先輩ママたちの子育て奮闘記。今回は、富良野の雄大な自然の中で子育てに奮闘中のママさんにお話しを伺いました。
ラベンダーの美しい季節。観光客でにぎわう富良野駅からバスに揺られて30分…のはずが、事前に地図でシミュレーションしていたにも関わらず距離を見誤り、駅前のレンタサイクルでママチャリを借りてなんと、約2時間かけてたどりつきました!
富良野の美しく雄大な自然、そして母親の留美さん・10か月になる莉緒ちゃん親子の素敵な笑顔が、そんな私(記者)をやさしく迎えてくれました。

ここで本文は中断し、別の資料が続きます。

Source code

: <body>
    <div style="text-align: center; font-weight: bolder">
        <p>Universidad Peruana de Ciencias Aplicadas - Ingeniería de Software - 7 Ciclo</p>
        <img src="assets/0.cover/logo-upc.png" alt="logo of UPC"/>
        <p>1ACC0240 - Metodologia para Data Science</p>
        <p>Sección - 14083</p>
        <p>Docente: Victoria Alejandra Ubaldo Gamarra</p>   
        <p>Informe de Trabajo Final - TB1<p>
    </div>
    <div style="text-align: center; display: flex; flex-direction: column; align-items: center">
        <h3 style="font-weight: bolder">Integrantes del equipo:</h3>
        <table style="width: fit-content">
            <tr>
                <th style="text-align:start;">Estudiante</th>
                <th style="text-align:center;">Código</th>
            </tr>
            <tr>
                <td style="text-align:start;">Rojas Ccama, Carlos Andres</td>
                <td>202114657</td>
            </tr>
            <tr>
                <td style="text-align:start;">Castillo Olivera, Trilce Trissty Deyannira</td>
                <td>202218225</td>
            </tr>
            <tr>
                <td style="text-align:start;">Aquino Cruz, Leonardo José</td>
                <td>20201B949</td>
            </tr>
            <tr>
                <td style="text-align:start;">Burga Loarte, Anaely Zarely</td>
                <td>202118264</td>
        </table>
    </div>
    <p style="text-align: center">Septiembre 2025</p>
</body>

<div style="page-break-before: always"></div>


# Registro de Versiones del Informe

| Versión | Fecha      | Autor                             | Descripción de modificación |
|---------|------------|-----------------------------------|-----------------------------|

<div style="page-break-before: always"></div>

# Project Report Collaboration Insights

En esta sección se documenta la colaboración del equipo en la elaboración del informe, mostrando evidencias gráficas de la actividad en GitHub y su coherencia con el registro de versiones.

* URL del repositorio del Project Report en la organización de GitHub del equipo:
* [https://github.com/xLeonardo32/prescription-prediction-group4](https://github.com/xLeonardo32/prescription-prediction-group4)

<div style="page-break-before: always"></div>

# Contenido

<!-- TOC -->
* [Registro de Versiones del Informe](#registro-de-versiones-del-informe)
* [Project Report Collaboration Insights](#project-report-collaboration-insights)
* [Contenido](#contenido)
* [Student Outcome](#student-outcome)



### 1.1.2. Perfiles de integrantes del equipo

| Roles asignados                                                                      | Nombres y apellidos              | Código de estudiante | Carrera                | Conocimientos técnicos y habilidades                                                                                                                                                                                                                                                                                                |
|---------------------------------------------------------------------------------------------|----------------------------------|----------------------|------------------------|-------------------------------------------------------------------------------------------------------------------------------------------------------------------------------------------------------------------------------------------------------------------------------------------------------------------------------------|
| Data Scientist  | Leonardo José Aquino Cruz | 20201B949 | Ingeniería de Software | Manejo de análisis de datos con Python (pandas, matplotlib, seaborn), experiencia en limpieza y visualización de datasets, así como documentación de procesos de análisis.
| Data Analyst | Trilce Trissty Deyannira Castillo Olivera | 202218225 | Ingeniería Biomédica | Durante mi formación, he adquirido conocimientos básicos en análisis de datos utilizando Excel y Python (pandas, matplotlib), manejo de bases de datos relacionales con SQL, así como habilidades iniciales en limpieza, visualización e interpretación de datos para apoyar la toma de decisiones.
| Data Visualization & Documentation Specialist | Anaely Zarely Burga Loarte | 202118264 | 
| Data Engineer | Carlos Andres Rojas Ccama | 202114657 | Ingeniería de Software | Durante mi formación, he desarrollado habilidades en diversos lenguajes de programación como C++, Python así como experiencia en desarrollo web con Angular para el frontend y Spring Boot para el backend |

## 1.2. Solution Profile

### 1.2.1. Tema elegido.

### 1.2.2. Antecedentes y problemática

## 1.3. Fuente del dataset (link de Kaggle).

留美さんは新潟県出身。地元の短大を卒業後、都内で15年間、社会人として働いていましたが、北海道に憧れ、いつしか「移住したい!」と思うように。北海道在住の現在のご主人と出会い、結婚してその夢を叶え、愛娘の莉緒ちゃんを出産しました。
ご主人の実家は、スイートコーンやたまねぎを栽培する農家を営んでいます。まさに、春から秋にかけては繁忙期。留美さんは子育てに専念しています。
最低限必要なものしか買いませんでしたが、
余計なモノが増えずによかったかも
莉緒ちゃんの出産はとても大変だったといいます。
8カ月目に入って切迫早産になり子宮口が開いてしまい、絶対安静の状況、母子ともに危険があるとも言われました。一番忙しい真夏の時期でしたが、富良野駅近くの総合病院にご主人が連れて行ってくれました。
生産期の37週までなんとか持たせるために10日間入院。点滴で張り止めをしましたが、今度は逆子に。帝王切開でようやく生まれてきたのは、2,574gの元気な女の子でした。
留美さんにとって初めての長期入院。
出産後10日間で帰宅したものの、頭から足の先まで全身の至る所に痛みがあり、体調は全く回復しませんでした。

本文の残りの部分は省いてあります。